Dataset items
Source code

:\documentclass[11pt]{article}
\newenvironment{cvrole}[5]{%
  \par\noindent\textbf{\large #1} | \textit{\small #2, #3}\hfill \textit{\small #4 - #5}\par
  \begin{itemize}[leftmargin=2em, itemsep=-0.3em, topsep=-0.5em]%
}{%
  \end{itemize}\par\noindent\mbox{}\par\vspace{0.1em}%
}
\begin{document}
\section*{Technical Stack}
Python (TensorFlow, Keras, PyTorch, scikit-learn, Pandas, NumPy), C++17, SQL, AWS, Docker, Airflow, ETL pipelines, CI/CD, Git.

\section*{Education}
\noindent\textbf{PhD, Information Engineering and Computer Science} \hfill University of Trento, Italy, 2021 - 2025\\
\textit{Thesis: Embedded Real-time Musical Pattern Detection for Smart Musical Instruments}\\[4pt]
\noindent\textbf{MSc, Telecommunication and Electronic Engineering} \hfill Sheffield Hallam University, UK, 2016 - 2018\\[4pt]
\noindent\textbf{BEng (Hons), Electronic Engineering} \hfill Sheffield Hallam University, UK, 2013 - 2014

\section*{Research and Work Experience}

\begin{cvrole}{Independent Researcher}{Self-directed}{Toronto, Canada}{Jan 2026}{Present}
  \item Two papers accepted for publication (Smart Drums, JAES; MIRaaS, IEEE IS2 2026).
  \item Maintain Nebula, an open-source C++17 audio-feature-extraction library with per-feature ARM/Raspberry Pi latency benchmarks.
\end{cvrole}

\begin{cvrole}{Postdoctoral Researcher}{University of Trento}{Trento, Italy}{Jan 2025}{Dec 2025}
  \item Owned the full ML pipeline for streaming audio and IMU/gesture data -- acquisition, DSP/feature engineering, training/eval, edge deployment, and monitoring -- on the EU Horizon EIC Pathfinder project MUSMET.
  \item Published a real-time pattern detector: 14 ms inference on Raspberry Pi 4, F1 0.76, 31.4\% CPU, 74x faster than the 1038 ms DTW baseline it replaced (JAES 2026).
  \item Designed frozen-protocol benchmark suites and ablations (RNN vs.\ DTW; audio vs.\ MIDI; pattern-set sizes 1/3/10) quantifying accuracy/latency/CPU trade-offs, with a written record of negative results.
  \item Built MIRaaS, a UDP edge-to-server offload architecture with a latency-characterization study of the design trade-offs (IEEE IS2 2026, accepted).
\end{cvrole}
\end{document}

▶ [Exercise]
Only the lines above, from the first through the one holding "Embedded Real-time Musical", are to be output, and they must be copied exactly.

▶ [Task result]
Source code

:\documentclass[11pt]{article}
\newenvironment{cvrole}[5]{%
  \par\noindent\textbf{\large #1} | \textit{\small #2, #3}\hfill \textit{\small #4 - #5}\par
  \begin{itemize}[leftmargin=2em, itemsep=-0.3em, topsep=-0.5em]%
}{%
  \end{itemize}\par\noindent\mbox{}\par\vspace{0.1em}%
}
\begin{document}
\section*{Technical Stack}
Python (TensorFlow, Keras, PyTorch, scikit-learn, Pandas, NumPy), C++17, SQL, AWS, Docker, Airflow, ETL pipelines, CI/CD, Git.

\section*{Education}
\noindent\textbf{PhD, Information Engineering and Computer Science} \hfill University of Trento, Italy, 2021 - 2025\\
\textit{Thesis: Embedded Real-time Musical Pattern Detection for Smart Musical Instruments}\\[4pt]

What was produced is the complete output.